─── RAW DATA ───

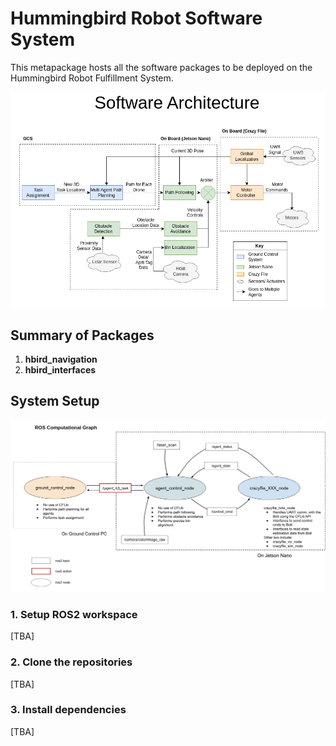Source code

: # Hummingbird Robot Software System

This metapackage hosts all the software packages to be deployed on the Hummingbird Robot Fulfillment System.


![basic-software-architecture](./media/software-architecture.png)


## Summary of Packages
1. **hbird_navigation**
2. **hbird_interfaces**


## System Setup



![ros-computational-graph](./media/ros-computational-graph-v1.png)

### 1. Setup ROS2 workspace
[TBA]

### 2. Clone the repositories
[TBA]

### 3. Install dependencies
[TBA]




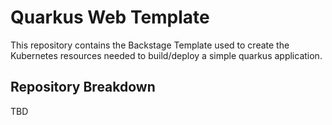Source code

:# Quarkus Web Template

This repository contains the Backstage Template used to create the Kubernetes resources needed to build/deploy a simple quarkus application.

## Repository Breakdown

TBD
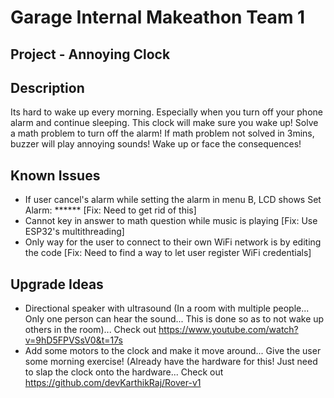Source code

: # Garage Internal Makeathon Team 1

## Project - Annoying Clock

## Description
Its hard to wake up every morning. Especially when you turn off your phone alarm and continue sleeping. This clock will make sure you wake up! Solve a math problem to turn off the alarm! If math problem not solved in 3mins, buzzer will play annoying sounds! Wake up or face the consequences!

## Known Issues
* If user cancel's alarm while setting the alarm in menu B, LCD shows Set Alarm: ****** [Fix: Need to get rid of this] <br>
* Cannot key in answer to math question while music is playing [Fix: Use ESP32's multithreading] <br>
* Only way for the user to connect to their own WiFi network is by editing the code [Fix: Need to find a way to let user register WiFi credentials] <br>

## Upgrade Ideas
* Directional speaker with ultrasound (In a room with multiple people... Only one person can hear the sound... This is done so as to not wake up others in the room)... Check out https://www.youtube.com/watch?v=9hD5FPVSsV0&t=17s <br>
* Add some motors to the clock and make it move around... Give the user some morning exercise! (Already have the hardware for this! Just need to slap the clock onto the hardware... Check out https://github.com/devKarthikRaj/Rover-v1 <br>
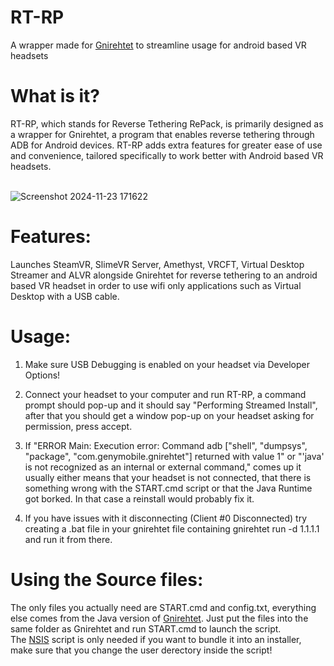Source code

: # RT-RP
A wrapper made for [Gnirehtet](https://github.com/Genymobile/gnirehtet) to streamline usage for android based VR headsets

<h1><strong>What is it?</strong><br></h1>
RT-RP, which stands for Reverse Tethering RePack, is primarily designed as a wrapper for Gnirehtet, a program that enables reverse tethering through ADB for Android devices. RT-RP adds extra features for greater ease of use and convenience, tailored specifically to work better with Android based VR headsets.
<br></br>

![Screenshot 2024-11-23 171622](https://github.com/user-attachments/assets/00b10289-36b2-4149-9c8c-b76d5708ffab)


<h1><strong>Features:</strong><br></h1>
Launches SteamVR, SlimeVR Server, Amethyst, VRCFT, Virtual Desktop Streamer and ALVR alongside Gnirehtet for reverse tethering to an android based VR headset in order to use wifi only applications such as Virtual Desktop with a USB cable.


<p></p>
<h1><strong>Usage:</strong></h1>

1. Make sure USB Debugging is enabled on your headset via Developer Options!

2. Connect your headset to your computer and run RT-RP, a command prompt should pop-up and it should say "Performing Streamed Install", after that you should get a window pop-up on your headset asking for permission, press accept.

3. If "ERROR Main: Execution error: Command adb ["shell", "dumpsys", "package", "com.genymobile.gnirehtet"] returned with value 1" or "'java' is not recognized as an internal or external command," comes up it usually either means that your headset is not connected, that there is something wrong with the START.cmd script or that the Java Runtime got borked. In that case a reinstall would probably fix it.

4. If you have issues with it disconnecting (Client #0 Disconnected) try creating a .bat file in your gnirehtet file containing gnirehtet run -d 1.1.1.1 and run it from there.

<h1><strong>Using the Source files:</strong></h1>

The only files you actually need are START.cmd and config.txt, everything else comes from the Java version of [Gnirehtet](https://github.com/Genymobile/gnirehtet). Just put the files into the same folder as Gnirehtet and run START.cmd to launch the script. <br>
The [NSIS](https://nsis.sourceforge.io/Main_Page) script is only needed if you want to bundle it into an installer, make sure that you change the user derectory inside the script!


<h1 style="font-size:300%;"></h1>
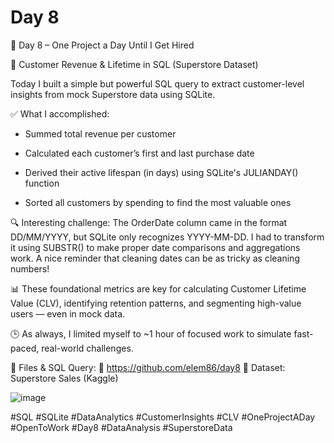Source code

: # Day 8

🎯 Day 8 – One Project a Day Until I Get Hired

🧮 Customer Revenue & Lifetime in SQL (Superstore Dataset)

Today I built a simple but powerful SQL query to extract customer-level insights from mock Superstore data using SQLite.


✅ What I accomplished:

 - Summed total revenue per customer

 - Calculated each customer’s first and last purchase date

 - Derived their active lifespan (in days) using SQLite's JULIANDAY() function

 - Sorted all customers by spending to find the most valuable ones

🔍 Interesting challenge:
The OrderDate column came in the format DD/MM/YYYY, but SQLite only recognizes YYYY-MM-DD. I had to transform it using SUBSTR() to make proper date comparisons and aggregations work. A nice reminder that cleaning dates can be as tricky as cleaning numbers!

📊 These foundational metrics are key for calculating Customer Lifetime Value (CLV), identifying retention patterns, and segmenting high-value users — even in mock data.

🕒 As always, I limited myself to ~1 hour of focused work to simulate fast-paced, real-world challenges.

📂 Files & SQL Query: 🔗 https://github.com/elem86/day8
📁 Dataset: Superstore Sales (Kaggle)

![image](https://github.com/user-attachments/assets/9a6680e3-288e-43cc-89ee-867ab78c25c3)


#SQL #SQLite #DataAnalytics #CustomerInsights #CLV #OneProjectADay #OpenToWork #Day8 #DataAnalysis #SuperstoreData
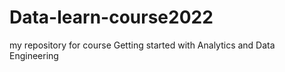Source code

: # Data-learn-course2022
my repository for course Getting started with Analytics and Data Engineering
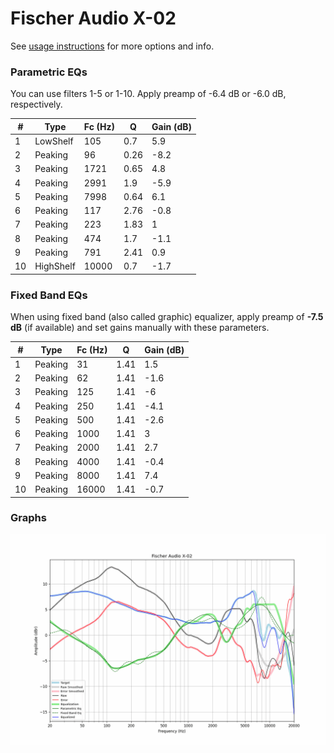 # Fischer Audio X-02
See [usage instructions](https://github.com/jaakkopasanen/AutoEq#usage) for more options and info.

### Parametric EQs
You can use filters 1-5 or 1-10. Apply preamp of -6.4 dB or -6.0 dB, respectively.

|   # | Type      |   Fc (Hz) |    Q |   Gain (dB) |
|-----|-----------|-----------|------|-------------|
|   1 | LowShelf  |       105 | 0.7  |         5.9 |
|   2 | Peaking   |        96 | 0.26 |        -8.2 |
|   3 | Peaking   |      1721 | 0.65 |         4.8 |
|   4 | Peaking   |      2991 | 1.9  |        -5.9 |
|   5 | Peaking   |      7998 | 0.64 |         6.1 |
|   6 | Peaking   |       117 | 2.76 |        -0.8 |
|   7 | Peaking   |       223 | 1.83 |         1   |
|   8 | Peaking   |       474 | 1.7  |        -1.1 |
|   9 | Peaking   |       791 | 2.41 |         0.9 |
|  10 | HighShelf |     10000 | 0.7  |        -1.7 |

### Fixed Band EQs
When using fixed band (also called graphic) equalizer, apply preamp of **-7.5 dB** (if available) and set gains manually with these parameters.

|   # | Type    |   Fc (Hz) |    Q |   Gain (dB) |
|-----|---------|-----------|------|-------------|
|   1 | Peaking |        31 | 1.41 |         1.5 |
|   2 | Peaking |        62 | 1.41 |        -1.6 |
|   3 | Peaking |       125 | 1.41 |        -6   |
|   4 | Peaking |       250 | 1.41 |        -4.1 |
|   5 | Peaking |       500 | 1.41 |        -2.6 |
|   6 | Peaking |      1000 | 1.41 |         3   |
|   7 | Peaking |      2000 | 1.41 |         2.7 |
|   8 | Peaking |      4000 | 1.41 |        -0.4 |
|   9 | Peaking |      8000 | 1.41 |         7.4 |
|  10 | Peaking |     16000 | 1.41 |        -0.7 |

### Graphs
![](./Fischer%20Audio%20X-02.png)
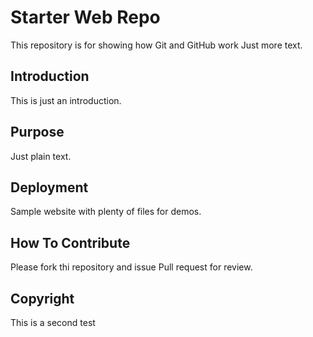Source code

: # Starter Web Repo

This repository is for showing how Git and GitHub work
Just more text.

## Introduction
This is just an introduction.

## Purpose
Just plain text.

## Deployment

Sample website with plenty of files for demos.

## How To Contribute

Please fork thi repository and issue Pull request for review.

## Copyright

This is a second test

───

(PROBLEM TO WORK ON) The expected output is an exact copy of the lines from the top of the data above through the line containing "## System Setup", both included, with every picture omitted.

(RESULT)
Source code

: # Hummingbird Robot Software System

This metapackage hosts all the software packages to be deployed on the Hummingbird Robot Fulfillment System.


![basic-software-architecture](./media/software-architecture.png)


## Summary of Packages
1. **hbird_navigation**
2. **hbird_interfaces**


## System Setup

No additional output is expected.